[What is being asked] Filter the records down to the lines that hold the word "equation", and copy each of those lines.

*** Available data Section Begins ***

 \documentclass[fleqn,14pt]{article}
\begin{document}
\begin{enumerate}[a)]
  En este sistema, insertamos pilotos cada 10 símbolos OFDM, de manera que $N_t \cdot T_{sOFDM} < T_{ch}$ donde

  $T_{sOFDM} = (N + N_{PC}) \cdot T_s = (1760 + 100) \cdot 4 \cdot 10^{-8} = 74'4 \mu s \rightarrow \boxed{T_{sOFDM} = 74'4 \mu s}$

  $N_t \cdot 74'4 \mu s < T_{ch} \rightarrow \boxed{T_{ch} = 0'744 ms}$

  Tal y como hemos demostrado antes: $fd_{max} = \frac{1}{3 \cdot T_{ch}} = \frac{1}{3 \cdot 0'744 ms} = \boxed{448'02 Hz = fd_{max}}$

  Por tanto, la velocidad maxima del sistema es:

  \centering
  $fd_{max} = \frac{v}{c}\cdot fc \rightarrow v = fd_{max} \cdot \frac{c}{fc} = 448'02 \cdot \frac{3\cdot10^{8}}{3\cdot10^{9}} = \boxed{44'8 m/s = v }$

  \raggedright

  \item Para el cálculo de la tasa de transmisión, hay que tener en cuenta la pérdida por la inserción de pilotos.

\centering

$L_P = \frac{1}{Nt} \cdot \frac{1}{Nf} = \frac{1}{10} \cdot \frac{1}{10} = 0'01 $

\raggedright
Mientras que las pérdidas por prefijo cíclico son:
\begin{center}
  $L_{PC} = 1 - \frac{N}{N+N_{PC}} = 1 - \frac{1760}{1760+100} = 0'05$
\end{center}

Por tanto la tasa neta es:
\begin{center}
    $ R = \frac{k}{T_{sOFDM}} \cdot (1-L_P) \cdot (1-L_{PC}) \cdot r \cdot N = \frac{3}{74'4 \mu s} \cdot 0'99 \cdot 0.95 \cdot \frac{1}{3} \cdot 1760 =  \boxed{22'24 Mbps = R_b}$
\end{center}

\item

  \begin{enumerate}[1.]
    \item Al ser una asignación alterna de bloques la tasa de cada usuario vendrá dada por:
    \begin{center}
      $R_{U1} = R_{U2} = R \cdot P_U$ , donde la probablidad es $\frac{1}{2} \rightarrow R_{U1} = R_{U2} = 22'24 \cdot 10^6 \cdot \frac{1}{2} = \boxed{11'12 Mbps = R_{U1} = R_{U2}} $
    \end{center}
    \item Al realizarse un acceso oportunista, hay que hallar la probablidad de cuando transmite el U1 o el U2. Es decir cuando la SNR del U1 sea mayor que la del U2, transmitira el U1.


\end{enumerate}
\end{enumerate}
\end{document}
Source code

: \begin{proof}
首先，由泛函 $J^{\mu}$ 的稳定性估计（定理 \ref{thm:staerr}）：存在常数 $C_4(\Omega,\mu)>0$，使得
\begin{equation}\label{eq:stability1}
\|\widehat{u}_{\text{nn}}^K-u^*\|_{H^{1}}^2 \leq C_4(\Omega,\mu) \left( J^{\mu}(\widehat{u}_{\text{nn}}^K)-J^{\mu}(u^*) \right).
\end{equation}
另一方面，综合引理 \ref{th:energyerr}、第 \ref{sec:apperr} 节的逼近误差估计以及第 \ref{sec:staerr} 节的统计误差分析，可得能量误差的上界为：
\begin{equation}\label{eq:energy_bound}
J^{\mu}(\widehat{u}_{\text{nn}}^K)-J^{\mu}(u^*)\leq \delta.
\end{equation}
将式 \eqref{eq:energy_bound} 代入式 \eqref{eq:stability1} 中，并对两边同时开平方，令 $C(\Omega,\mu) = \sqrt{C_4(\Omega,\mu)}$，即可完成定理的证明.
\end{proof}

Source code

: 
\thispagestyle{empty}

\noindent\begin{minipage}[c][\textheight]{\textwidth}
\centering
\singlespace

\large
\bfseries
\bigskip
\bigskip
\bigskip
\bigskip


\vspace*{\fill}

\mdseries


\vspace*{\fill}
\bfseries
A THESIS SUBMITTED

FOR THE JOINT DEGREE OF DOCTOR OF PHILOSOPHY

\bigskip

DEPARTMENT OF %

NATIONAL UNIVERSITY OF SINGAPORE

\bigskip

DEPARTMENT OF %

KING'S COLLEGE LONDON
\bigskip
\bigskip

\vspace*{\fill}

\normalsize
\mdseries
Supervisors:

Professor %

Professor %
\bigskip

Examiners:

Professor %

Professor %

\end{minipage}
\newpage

*** Available data Section Ends ***

[Answer box]
\begin{equation}\label{eq:stability1}
\end{equation}
\begin{equation}\label{eq:energy_bound}
\end{equation}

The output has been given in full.